START DATA SUPPLIED

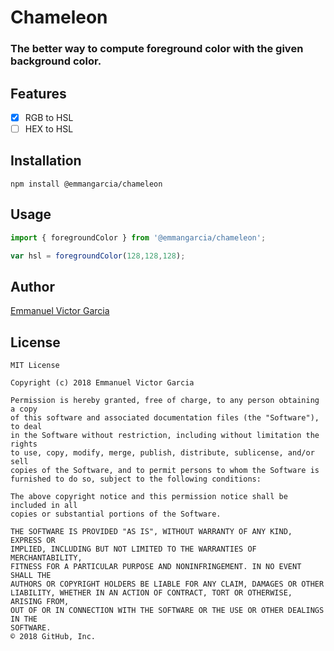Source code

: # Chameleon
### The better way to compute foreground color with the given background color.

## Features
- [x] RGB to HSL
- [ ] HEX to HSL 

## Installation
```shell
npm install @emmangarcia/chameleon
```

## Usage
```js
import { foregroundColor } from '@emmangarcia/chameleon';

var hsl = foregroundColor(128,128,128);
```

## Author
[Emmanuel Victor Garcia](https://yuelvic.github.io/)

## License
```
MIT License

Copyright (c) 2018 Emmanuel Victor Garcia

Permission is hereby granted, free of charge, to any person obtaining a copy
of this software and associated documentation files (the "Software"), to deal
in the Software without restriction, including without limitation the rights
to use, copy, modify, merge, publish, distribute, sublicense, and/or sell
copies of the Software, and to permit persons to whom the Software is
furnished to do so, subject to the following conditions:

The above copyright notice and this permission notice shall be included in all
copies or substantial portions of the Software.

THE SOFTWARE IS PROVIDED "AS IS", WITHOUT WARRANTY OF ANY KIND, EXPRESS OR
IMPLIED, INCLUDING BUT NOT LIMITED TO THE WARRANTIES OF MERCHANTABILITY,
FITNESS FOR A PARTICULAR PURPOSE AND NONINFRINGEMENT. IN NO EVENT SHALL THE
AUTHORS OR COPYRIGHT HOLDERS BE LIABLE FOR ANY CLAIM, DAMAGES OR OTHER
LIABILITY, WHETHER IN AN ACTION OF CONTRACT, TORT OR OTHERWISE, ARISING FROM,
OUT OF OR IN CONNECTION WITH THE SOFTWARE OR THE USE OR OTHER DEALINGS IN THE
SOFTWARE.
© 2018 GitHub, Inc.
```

END DATA SUPPLIED
START DATA SUPPLIED

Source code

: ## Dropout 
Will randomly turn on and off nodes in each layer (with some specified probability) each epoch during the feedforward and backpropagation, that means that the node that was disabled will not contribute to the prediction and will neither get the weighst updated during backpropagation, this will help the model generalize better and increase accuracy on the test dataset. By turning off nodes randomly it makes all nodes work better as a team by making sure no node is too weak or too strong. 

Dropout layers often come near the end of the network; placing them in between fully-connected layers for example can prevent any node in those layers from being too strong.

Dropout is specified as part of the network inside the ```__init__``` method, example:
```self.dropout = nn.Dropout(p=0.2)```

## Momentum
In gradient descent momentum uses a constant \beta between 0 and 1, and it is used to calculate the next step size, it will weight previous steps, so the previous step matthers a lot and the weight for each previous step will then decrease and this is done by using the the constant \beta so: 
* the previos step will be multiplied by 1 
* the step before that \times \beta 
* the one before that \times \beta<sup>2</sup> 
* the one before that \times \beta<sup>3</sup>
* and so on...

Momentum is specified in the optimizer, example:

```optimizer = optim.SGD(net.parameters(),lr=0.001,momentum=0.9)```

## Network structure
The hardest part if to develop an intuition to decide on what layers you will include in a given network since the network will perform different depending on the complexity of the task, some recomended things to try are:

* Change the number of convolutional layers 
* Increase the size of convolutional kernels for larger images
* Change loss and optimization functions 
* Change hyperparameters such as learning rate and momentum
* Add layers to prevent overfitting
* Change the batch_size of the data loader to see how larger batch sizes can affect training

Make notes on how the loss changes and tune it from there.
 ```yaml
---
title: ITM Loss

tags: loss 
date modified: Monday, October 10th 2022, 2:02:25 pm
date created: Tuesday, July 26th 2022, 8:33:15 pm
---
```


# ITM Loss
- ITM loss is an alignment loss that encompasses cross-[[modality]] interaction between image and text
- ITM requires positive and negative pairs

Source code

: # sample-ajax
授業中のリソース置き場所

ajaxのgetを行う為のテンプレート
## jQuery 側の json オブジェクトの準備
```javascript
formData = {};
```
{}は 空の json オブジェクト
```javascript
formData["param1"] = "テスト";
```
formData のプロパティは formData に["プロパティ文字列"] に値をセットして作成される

END DATA SUPPLIED
START DATA SUPPLIED

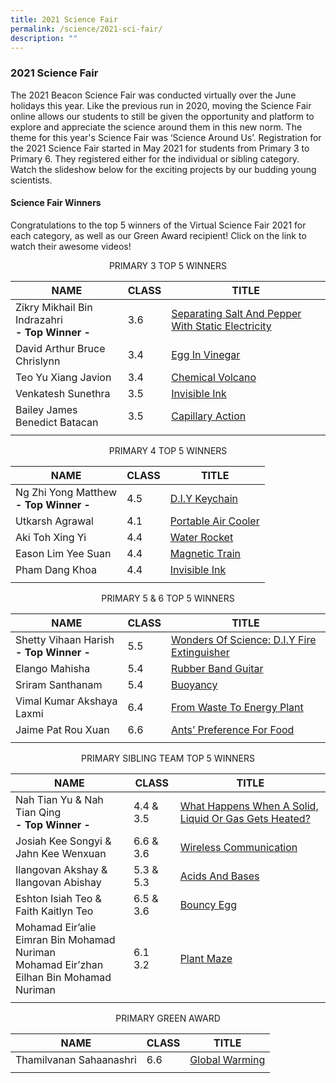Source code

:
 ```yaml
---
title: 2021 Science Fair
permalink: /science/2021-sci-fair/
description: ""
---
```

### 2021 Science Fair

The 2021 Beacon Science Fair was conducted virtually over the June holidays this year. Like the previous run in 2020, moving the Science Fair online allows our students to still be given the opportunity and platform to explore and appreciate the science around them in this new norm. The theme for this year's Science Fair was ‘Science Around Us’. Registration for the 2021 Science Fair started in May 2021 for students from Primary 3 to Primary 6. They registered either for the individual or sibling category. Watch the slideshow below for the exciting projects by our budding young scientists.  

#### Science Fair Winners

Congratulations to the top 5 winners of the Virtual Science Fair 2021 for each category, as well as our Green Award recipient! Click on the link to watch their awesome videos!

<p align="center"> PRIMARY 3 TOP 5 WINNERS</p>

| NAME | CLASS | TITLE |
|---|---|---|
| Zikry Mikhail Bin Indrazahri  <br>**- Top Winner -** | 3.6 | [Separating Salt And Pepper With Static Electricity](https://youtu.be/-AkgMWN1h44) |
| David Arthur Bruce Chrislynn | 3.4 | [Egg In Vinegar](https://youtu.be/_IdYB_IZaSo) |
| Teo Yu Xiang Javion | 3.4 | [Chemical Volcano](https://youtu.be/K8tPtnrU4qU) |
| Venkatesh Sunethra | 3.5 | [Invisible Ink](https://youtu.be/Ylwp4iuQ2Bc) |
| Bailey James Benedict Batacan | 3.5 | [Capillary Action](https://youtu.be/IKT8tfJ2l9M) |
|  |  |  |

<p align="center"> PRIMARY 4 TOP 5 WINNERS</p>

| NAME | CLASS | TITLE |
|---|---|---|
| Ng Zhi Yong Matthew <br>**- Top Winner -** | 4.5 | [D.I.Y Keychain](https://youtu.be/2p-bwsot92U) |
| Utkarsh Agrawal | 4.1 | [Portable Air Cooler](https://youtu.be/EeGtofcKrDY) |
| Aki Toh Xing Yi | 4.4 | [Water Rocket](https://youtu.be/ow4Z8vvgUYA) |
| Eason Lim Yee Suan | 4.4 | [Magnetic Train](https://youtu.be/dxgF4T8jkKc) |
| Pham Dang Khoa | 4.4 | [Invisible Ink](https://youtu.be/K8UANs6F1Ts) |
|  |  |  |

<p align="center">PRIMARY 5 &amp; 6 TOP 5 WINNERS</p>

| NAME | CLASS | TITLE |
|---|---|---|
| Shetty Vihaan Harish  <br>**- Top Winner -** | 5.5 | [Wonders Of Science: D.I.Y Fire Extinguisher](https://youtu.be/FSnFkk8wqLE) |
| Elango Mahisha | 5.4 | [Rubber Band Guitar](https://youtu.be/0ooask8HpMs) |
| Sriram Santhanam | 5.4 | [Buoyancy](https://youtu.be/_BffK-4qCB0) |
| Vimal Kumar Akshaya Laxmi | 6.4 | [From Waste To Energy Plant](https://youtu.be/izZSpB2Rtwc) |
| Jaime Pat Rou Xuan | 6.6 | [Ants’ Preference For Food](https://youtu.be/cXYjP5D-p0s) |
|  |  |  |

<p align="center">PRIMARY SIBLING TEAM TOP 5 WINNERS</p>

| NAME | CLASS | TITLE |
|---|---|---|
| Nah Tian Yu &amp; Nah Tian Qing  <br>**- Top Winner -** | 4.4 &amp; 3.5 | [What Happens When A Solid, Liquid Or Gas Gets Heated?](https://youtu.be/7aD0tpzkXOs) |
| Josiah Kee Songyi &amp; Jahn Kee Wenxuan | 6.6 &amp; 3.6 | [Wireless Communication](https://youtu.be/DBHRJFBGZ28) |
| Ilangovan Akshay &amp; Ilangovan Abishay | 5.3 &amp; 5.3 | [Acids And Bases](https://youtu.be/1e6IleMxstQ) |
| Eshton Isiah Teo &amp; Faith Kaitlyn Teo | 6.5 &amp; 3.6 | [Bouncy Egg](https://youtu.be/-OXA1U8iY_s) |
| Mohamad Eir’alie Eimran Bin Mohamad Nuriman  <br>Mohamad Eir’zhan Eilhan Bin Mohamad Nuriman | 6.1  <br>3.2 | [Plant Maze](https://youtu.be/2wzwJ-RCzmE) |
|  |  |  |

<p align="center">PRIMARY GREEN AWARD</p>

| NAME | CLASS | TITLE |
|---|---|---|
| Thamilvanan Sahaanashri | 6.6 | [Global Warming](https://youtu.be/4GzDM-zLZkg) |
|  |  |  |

END DATA SUPPLIED

● **EXERCISE**
Please provide nothing but the number of lines in the records that hold the string "Emmanuel".

● **ANSWER BOX**
2